(Collected data)
************
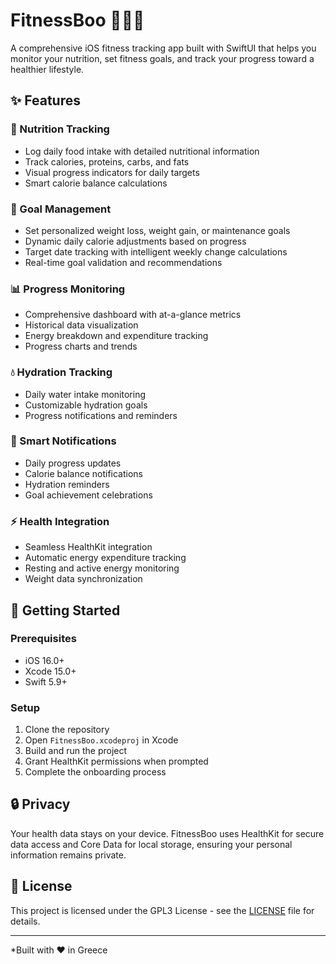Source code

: # FitnessBoo 🏃‍♂️💪

A comprehensive iOS fitness tracking app built with SwiftUI that helps you monitor your nutrition, set fitness goals, and track your progress toward a healthier lifestyle.

## ✨ Features

### 🍎 Nutrition Tracking
- Log daily food intake with detailed nutritional information
- Track calories, proteins, carbs, and fats
- Visual progress indicators for daily targets
- Smart calorie balance calculations

### 🎯 Goal Management
- Set personalized weight loss, weight gain, or maintenance goals
- Dynamic daily calorie adjustments based on progress
- Target date tracking with intelligent weekly change calculations
- Real-time goal validation and recommendations

### 📊 Progress Monitoring
- Comprehensive dashboard with at-a-glance metrics
- Historical data visualization
- Energy breakdown and expenditure tracking
- Progress charts and trends

### 💧 Hydration Tracking
- Daily water intake monitoring
- Customizable hydration goals
- Progress notifications and reminders

### 🔔 Smart Notifications
- Daily progress updates
- Calorie balance notifications
- Hydration reminders
- Goal achievement celebrations

### ⚡ Health Integration
- Seamless HealthKit integration
- Automatic energy expenditure tracking
- Resting and active energy monitoring
- Weight data synchronization

## 🚀 Getting Started

### Prerequisites

- iOS 16.0+
- Xcode 15.0+
- Swift 5.9+

### Setup

1. Clone the repository
2. Open `FitnessBoo.xcodeproj` in Xcode
3. Build and run the project
4. Grant HealthKit permissions when prompted
5. Complete the onboarding process

## 🔒 Privacy

Your health data stays on your device. FitnessBoo uses HealthKit for secure data access and Core Data for local storage, ensuring your personal information remains private.

## 📄 License

This project is licensed under the GPL3 License - see the [LICENSE](LICENSE) file for details.

---

*Built with ❤️ in Greece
************
Task goal —
Start at the line containing "3. Build and run the project" and copy each line through the last one in the records, exactly and with nothing added.

Problem solution —
3. Build and run the project
4. Grant HealthKit permissions when prompted
5. Complete the onboarding process

## 🔒 Privacy

Your health data stays on your device. FitnessBoo uses HealthKit for secure data access and Core Data for local storage, ensuring your personal information remains private.

## 📄 License

This project is licensed under the GPL3 License - see the [LICENSE](LICENSE) file for details.

---

*Built with ❤️ in Greece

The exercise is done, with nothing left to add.